Productivity, a measure of hourly output per worker, grew at a 2.3 percent pace in the third quarter. For the whole of 2010, productivity expanded 3.9 percent, the fastest pace since 2002.
The upbeat outlook for jobs and the economy has been seeping into consumer sentiment. Retailers reported solid revenue gains for February, extending the strong spending momentum seen during the holiday season as the economy recovery takes hold.
Worries are growing, however, that rising gas prices could sap shoppers' spending. The national average is now at $3.427 per gallon. Prices will reach $3.50 to $3.75 by spring, some analysts say.
"We're seeing a continued roll-off from the holidays," said Laura Gurski, a partner at A. T. Kearney. "There's disposable income out there. But it's going to be a long spring." Low-income shoppers are already feeling pinched by inflation for food and gasoline, she noted, and that's only going to trickle up to middle-income consumers.
Nevertheless, the improving economy is also making shoppers feel better about spending. Consumer confidence in February rose to its highest point in more than three years, according to the Conference Board.
Another sign of the improving recovery: the services sector, which employs about 90 percent of the work force, grew at the fastest pace in five years in February.
The Institute for Supply Management, a private trade group, says its index of service-sector activity rose to 59.7 last month, from 59.4 in January. That's the sixth straight monthly increase and the highest reading since August 2005. Any reading above 50 indicates expansion.

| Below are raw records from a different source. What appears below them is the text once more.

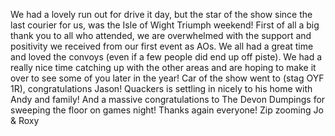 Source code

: We had a lovely run out for drive it day, but the star of the show since the last courier for us, was the Isle of Wight Triumph weekend! First of all a big thank you to all who attended, we are overwhelmed with the support and positivity we received from our first event as AOs. We all had a great time and loved the convoys (even if a few people did end up off piste). We had a really nice time catching up with the other areas and are hoping to make it over to see some of you later in the year! Car of the show went to (stag OYF 1R), congratulations Jason! Quackers is settling in nicely to his home with Andy and family! And a massive congratulations to The Devon Dumpings for sweeping the floor on games night! 
Thanks again everyone!
Zip zooming
Jo & Roxy  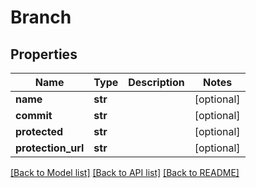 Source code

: # Branch

## Properties
Name | Type | Description | Notes
------------ | ------------- | ------------- | -------------
**name** | **str** |  | [optional] 
**commit** | **str** |  | [optional] 
**protected** | **str** |  | [optional] 
**protection_url** | **str** |  | [optional] 

[[Back to Model list]](../README.md#documentation-for-models) [[Back to API list]](../README.md#documentation-for-api-endpoints) [[Back to README]](../README.md)

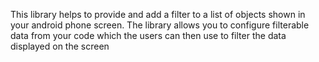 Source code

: This library helps to provide and add a filter to a list of objects shown in your android phone screen. The library allows you to configure filterable data from your code which the users can then use to filter the data displayed on the screen
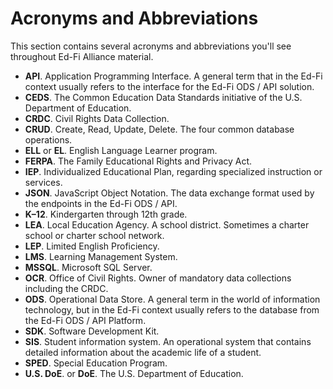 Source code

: # Acronyms and Abbreviations

This section contains several acronyms and abbreviations you'll see throughout
Ed-Fi Alliance material.

* **API**. Application Programming Interface. A general term that in the Ed-Fi
  context usually refers to the interface for the Ed-Fi ODS / API solution.
* **CEDS**. The Common Education Data Standards initiative of the U.S.
  Department of Education.
* **CRDC**. Civil Rights Data Collection.
* **CRUD**. Create, Read, Update, Delete. The four common database operations.
* **ELL** or **EL**. English Language Learner program.
* **FERPA**. The Family Educational Rights and Privacy Act.
* **IEP**. Individualized Educational Plan, regarding specialized instruction or
  services.
* **JSON**. JavaScript Object Notation. The data exchange format used by the
  endpoints in the Ed-Fi ODS / API.
* **K–12**. Kindergarten through 12th grade.
* **LEA**. Local Education Agency. A school district. Sometimes a charter school
  or charter school network.
* **LEP**. Limited English Proficiency.
* **LMS**. Learning Management System.
* **MSSQL**. Microsoft SQL Server.
* **OCR**. Office of Civil Rights. Owner of mandatory data collections including
  the CRDC.
* **ODS**. Operational Data Store. A general term in the world of information
  technology, but in the Ed-Fi context usually refers to the database from the
  Ed-Fi ODS / API Platform.
* **SDK**. Software Development Kit.
* **SIS**. Student information system. An operational system that contains
  detailed information about the academic life of a student.
* **SPED**. Special Education Program.
* **U.S. DoE**. or **DoE**. The U.S. Department of Education.
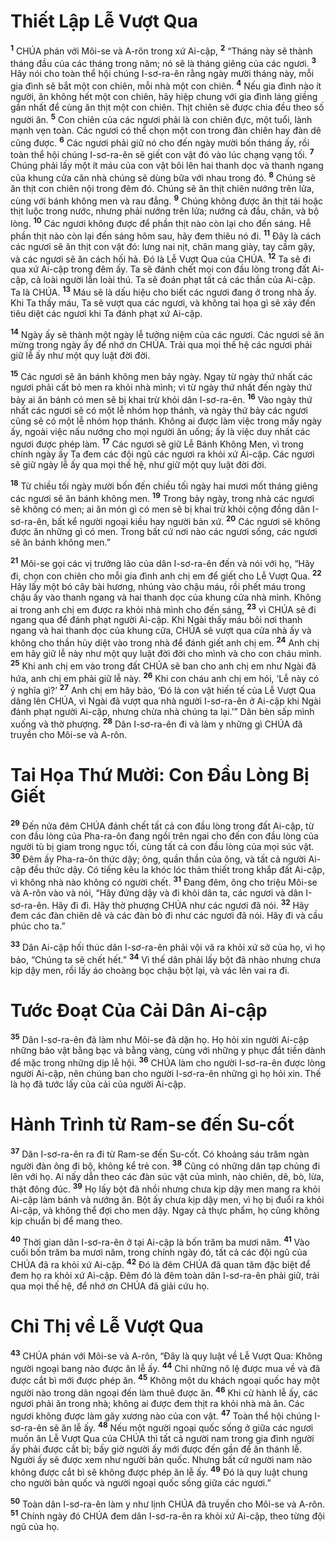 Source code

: 

# Thiết Lập Lễ Vượt Qua
<sup><b>1</b></sup> CHÚA phán với Môi-se và A-rôn trong xứ Ai-cập, <sup><b>2</b></sup> “Tháng này sẽ thành tháng đầu của các tháng trong năm; nó sẽ là tháng giêng của các ngươi. <sup><b>3</b></sup> Hãy nói cho toàn thể hội chúng I-sơ-ra-ên rằng ngày mười tháng này, mỗi gia đình sẽ bắt một con chiên, mỗi nhà một con chiên. <sup><b>4</b></sup> Nếu gia đình nào ít người, ăn không hết một con chiên, hãy hiệp chung với gia đình láng giềng gần nhất để cùng ăn thịt một con chiên. Thịt chiên sẽ được chia đều theo số người ăn. <sup><b>5</b></sup> Con chiên của các ngươi phải là con chiên đực, một tuổi, lành mạnh vẹn toàn. Các ngươi có thể chọn một con trong đàn chiên hay đàn dê cũng được. <sup><b>6</b></sup> Các ngươi phải giữ nó cho đến ngày mười bốn tháng ấy, rồi toàn thể hội chúng I-sơ-ra-ên sẽ giết con vật đó vào lúc chạng vạng tối. <sup><b>7</b></sup> Chúng phải lấy một ít máu của con vật bôi lên hai thanh dọc và thanh ngang của khung cửa căn nhà chúng sẽ dùng bữa với nhau trong đó. <sup><b>8</b></sup> Chúng sẽ ăn thịt con chiên nội trong đêm đó. Chúng sẽ ăn thịt chiên nướng trên lửa, cùng với bánh không men và rau đắng. <sup><b>9</b></sup> Chúng không được ăn thịt tái hoặc thịt luộc trong nước, nhưng phải nướng trên lửa; nướng cả đầu, chân, và bộ lòng. <sup><b>10</b></sup> Các ngươi không được để phần thịt nào còn lại cho đến sáng. Hễ phần thịt nào còn lại đến sáng hôm sau, hãy đem thiêu nó đi. <sup><b>11</b></sup> Đây là cách các ngươi sẽ ăn thịt con vật đó: lưng nai nịt, chân mang giày, tay cầm gậy, và các ngươi sẽ ăn cách hối hả. Đó là Lễ Vượt Qua của CHÚA. <sup><b>12</b></sup> Ta sẽ đi qua xứ Ai-cập trong đêm ấy. Ta sẽ đánh chết mọi con đầu lòng trong đất Ai-cập, cả loài người lẫn loài thú. Ta sẽ đoán phạt tất cả các thần của Ai-cập. Ta là CHÚA. <sup><b>13</b></sup> Máu sẽ là dấu hiệu cho biết các ngươi đang ở trong nhà ấy. Khi Ta thấy máu, Ta sẽ vượt qua các ngươi, và không tai họa gì sẽ xảy đến tiêu diệt các ngươi khi Ta đánh phạt xứ Ai-cập.

<sup><b>14</b></sup> Ngày ấy sẽ thành một ngày lễ tưởng niệm của các ngươi. Các ngươi sẽ ăn mừng trong ngày ấy để nhớ ơn CHÚA. Trải qua mọi thế hệ các ngươi phải giữ lễ ấy như một quy luật đời đời.

<sup><b>15</b></sup> Các ngươi sẽ ăn bánh không men bảy ngày. Ngay từ ngày thứ nhất các ngươi phải cất bỏ men ra khỏi nhà mình; vì từ ngày thứ nhất đến ngày thứ bảy ai ăn bánh có men sẽ bị khai trừ khỏi dân I-sơ-ra-ên. <sup><b>16</b></sup> Vào ngày thứ nhất các ngươi sẽ có một lễ nhóm họp thánh, và ngày thứ bảy các ngươi cũng sẽ có một lễ nhóm họp thánh. Không ai được làm việc trong mấy ngày ấy, ngoài việc nấu nướng cho mọi người ăn uống; ấy là việc duy nhất các ngươi được phép làm. <sup><b>17</b></sup> Các ngươi sẽ giữ Lễ Bánh Không Men, vì trong chính ngày ấy Ta đem các đội ngũ các ngươi ra khỏi xứ Ai-cập. Các ngươi sẽ giữ ngày lễ ấy qua mọi thế hệ, như giữ một quy luật đời đời.

<sup><b>18</b></sup> Từ chiều tối ngày mười bốn đến chiều tối ngày hai mươi mốt tháng giêng các ngươi sẽ ăn bánh không men. <sup><b>19</b></sup> Trong bảy ngày, trong nhà các ngươi sẽ không có men; ai ăn món gì có men sẽ bị khai trừ khỏi cộng đồng dân I-sơ-ra-ên, bất kể người ngoại kiều hay người bản xứ. <sup><b>20</b></sup> Các ngươi sẽ không được ăn những gì có men. Trong bất cứ nơi nào các ngươi sống, các ngươi sẽ ăn bánh không men.”

<sup><b>21</b></sup> Môi-se gọi các vị trưởng lão của dân I-sơ-ra-ên đến và nói với họ, “Hãy đi, chọn con chiên cho mỗi gia đình anh chị em để giết cho Lễ Vượt Qua. <sup><b>22</b></sup> Hãy lấy một bó cây bài hương, nhúng vào chậu máu, rồi phết máu trong chậu ấy vào thanh ngang và hai thanh dọc của khung cửa nhà mình. Không ai trong anh chị em được ra khỏi nhà mình cho đến sáng, <sup><b>23</b></sup> vì CHÚA sẽ đi ngang qua để đánh phạt người Ai-cập. Khi Ngài thấy máu bôi nơi thanh ngang và hai thanh dọc của khung cửa, CHÚA sẽ vượt qua cửa nhà ấy và không cho thần hủy diệt vào trong nhà để đánh giết anh chị em. <sup><b>24</b></sup> Anh chị em hãy giữ lễ này như một quy luật đời đời cho mình và cho con cháu mình. <sup><b>25</b></sup> Khi anh chị em vào trong đất CHÚA sẽ ban cho anh chị em như Ngài đã hứa, anh chị em phải giữ lễ này. <sup><b>26</b></sup> Khi con cháu anh chị em hỏi, ‘Lễ này có ý nghĩa gì?’ <sup><b>27</b></sup> Anh chị em hãy bảo, ‘Đó là con vật hiến tế của Lễ Vượt Qua dâng lên CHÚA, vì Ngài đã vượt qua nhà người I-sơ-ra-ên ở Ai-cập khi Ngài đánh phạt người Ai-cập, nhưng chừa nhà chúng ta lại.’” Dân bèn sấp mình xuống và thờ phượng. <sup><b>28</b></sup> Dân I-sơ-ra-ên đi và làm y những gì CHÚA đã truyền cho Môi-se và A-rôn.

# Tai Họa Thứ Mười: Con Đầu Lòng Bị Giết
<sup><b>29</b></sup> Đến nửa đêm CHÚA đánh chết tất cả con đầu lòng trong đất Ai-cập, từ con đầu lòng của Pha-ra-ôn đang ngồi trên ngai cho đến con đầu lòng của người tù bị giam trong ngục tối, cùng tất cả con đầu lòng của mọi súc vật. <sup><b>30</b></sup> Đêm ấy Pha-ra-ôn thức dậy; ông, quần thần của ông, và tất cả người Ai-cập đều thức dậy. Có tiếng kêu la khóc lóc thảm thiết trong khắp đất Ai-cập, vì không nhà nào không có người chết. <sup><b>31</b></sup> Đang đêm, ông cho triệu Môi-se và A-rôn vào và nói, “Hãy đứng dậy và đi khỏi dân ta, các ngươi và dân I-sơ-ra-ên. Hãy đi đi. Hãy thờ phượng CHÚA như các ngươi đã nói. <sup><b>32</b></sup> Hãy đem các đàn chiên dê và các đàn bò đi như các ngươi đã nói. Hãy đi và cầu phúc cho ta.”

<sup><b>33</b></sup> Dân Ai-cập hối thúc dân I-sơ-ra-ên phải vội vã ra khỏi xứ sở của họ, vì họ bảo, “Chúng ta sẽ chết hết.” <sup><b>34</b></sup> Vì thế dân phải lấy bột đã nhào nhưng chưa kịp dậy men, rồi lấy áo choàng bọc chậu bột lại, và vác lên vai ra đi.

# Tước Đoạt Của Cải Dân Ai-cập
<sup><b>35</b></sup> Dân I-sơ-ra-ên đã làm như Môi-se đã dặn họ. Họ hỏi xin người Ai-cập những bảo vật bằng bạc và bằng vàng, cùng với những y phục đắt tiền dành để mặc trong những dịp lễ hội. <sup><b>36</b></sup> CHÚA làm cho người I-sơ-ra-ên được lòng người Ai-cập, nên chúng ban cho người I-sơ-ra-ên những gì họ hỏi xin. Thế là họ đã tước lấy của cải của người Ai-cập.

# Hành Trình từ Ram-se đến Su-cốt
<sup><b>37</b></sup> Dân I-sơ-ra-ên ra đi từ Ram-se đến Su-cốt. Có khoảng sáu trăm ngàn người đàn ông đi bộ, không kể trẻ con. <sup><b>38</b></sup> Cũng có những dân tạp chủng đi lên với họ. Ai nấy dẫn theo các đàn súc vật của mình, nào chiên, dê, bò, lừa, thật đông đúc. <sup><b>39</b></sup> Họ lấy bột đã nhồi nhưng chưa kịp dậy men mang ra khỏi Ai-cập làm bánh và nướng ăn. Bột ấy chưa kịp dậy men, vì họ bị đuổi ra khỏi Ai-cập, và không thể đợi cho men dậy. Ngay cả thực phẩm, họ cũng không kịp chuẩn bị để mang theo.

<sup><b>40</b></sup> Thời gian dân I-sơ-ra-ên ở tại Ai-cập là bốn trăm ba mươi năm. <sup><b>41</b></sup> Vào cuối bốn trăm ba mươi năm, trong chính ngày đó, tất cả các đội ngũ của CHÚA đã ra khỏi xứ Ai-cập. <sup><b>42</b></sup> Đó là đêm CHÚA đã quan tâm đặc biệt để đem họ ra khỏi xứ Ai-cập. Đêm đó là đêm toàn dân I-sơ-ra-ên phải giữ, trải qua mọi thế hệ, để nhớ ơn CHÚA đã giải cứu họ.

# Chỉ Thị về Lễ Vượt Qua
<sup><b>43</b></sup> CHÚA phán với Môi-se và A-rôn, “Đây là quy luật về Lễ Vượt Qua: Không người ngoại bang nào được ăn lễ ấy. <sup><b>44</b></sup> Chỉ những nô lệ được mua về và đã được cắt bì mới được phép ăn. <sup><b>45</b></sup> Không một du khách ngoại quốc hay một người nào trong dân ngoại đến làm thuê được ăn. <sup><b>46</b></sup> Khi cử hành lễ ấy, các ngươi phải ăn trong nhà; không ai được đem thịt ra khỏi nhà mà ăn. Các ngươi không được làm gãy xương nào của con vật. <sup><b>47</b></sup> Toàn thể hội chúng I-sơ-ra-ên sẽ ăn lễ ấy. <sup><b>48</b></sup> Nếu một người ngoại quốc sống ở giữa các ngươi muốn ăn Lễ Vượt Qua của CHÚA thì tất cả người nam trong gia đình người ấy phải được cắt bì; bấy giờ người ấy mới được đến gần để ăn thánh lễ. Người ấy sẽ được xem như người bản quốc. Nhưng bất cứ người nam nào không được cắt bì sẽ không được phép ăn lễ ấy. <sup><b>49</b></sup> Đó là quy luật chung cho người bản quốc và người ngoại quốc sống giữa các ngươi.”

<sup><b>50</b></sup> Toàn dân I-sơ-ra-ên làm y như lịnh CHÚA đã truyền cho Môi-se và A-rôn. <sup><b>51</b></sup> Chính ngày đó CHÚA đem dân I-sơ-ra-ên ra khỏi xứ Ai-cập, theo từng đội ngũ của họ.

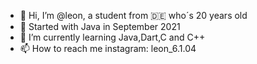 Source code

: - 👋 Hi, I’m @leon, a student from 🇩🇪 who´s 20 years old
- 👀 Started with Java in September 2021
- 🌱 I’m currently learning Java,Dart,C and C++
- 📫 How to reach me instagram: leon_6.1.04

<!---
leon06-01-04/leon06-01-04
--->
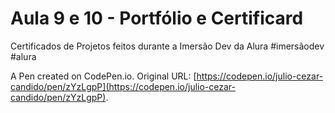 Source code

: # Aula 9  e 10 - Portfólio e Certificard

Certificados de Projetos feitos durante a Imersão Dev da Alura
#imersãodev #alura

A Pen created on CodePen.io. Original URL: [https://codepen.io/julio-cezar-candido/pen/zYzLgpP](https://codepen.io/julio-cezar-candido/pen/zYzLgpP).


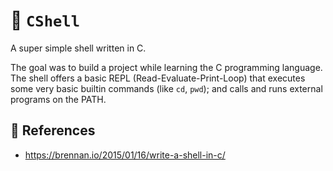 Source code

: # 🐚 `CShell`

A super simple shell written in C.

The goal was to build a project while learning the C programming language. The shell offers a basic REPL (Read-Evaluate-Print-Loop) that executes some very basic builtin commands (like `cd`, `pwd`); and calls and runs external programs on the PATH.

## 📕 References

- https://brennan.io/2015/01/16/write-a-shell-in-c/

The index covers a broad range of industries including retail, health care and financial services, among others. It plummeted to 37.6 in November 2008, at the height of the financial crisis.
A measure of hiring by service-sector companies rose to its highest level since April 2006.
The fly in the recovery ointment is oil. Prices have jumped recently as tensions in the Middle East have escalated. Oil prices retreated a bit on Thursday as traders priced in the loss of Libyan oil production there amid clashes between leader Moammar Gadhafi and rebels seeking to overthrow his 40-year rule.
Benchmark West Texas Intermediate for April delivery gave up $1.12 to $101.11 a barrel on the Nymex. In London, Brent crude fell $1.55 to $114.80 per barrel.
Oil prices have remained near highs last seen in 2008 as fighting between the two sides intensified amid efforts to reach a mediated resolution to the conflict that has cut crude supplies by more than half from the OPEC nation.
Federal Reserve Board Chairman Ben Bernanke, testifying before Congress earlier this week, warned that a prolonged rise in oils prices could pose a danger to the U.S. recovery. But he said a more likely outcome is a temporary and modest increase in consumer prices, not runaway inflation.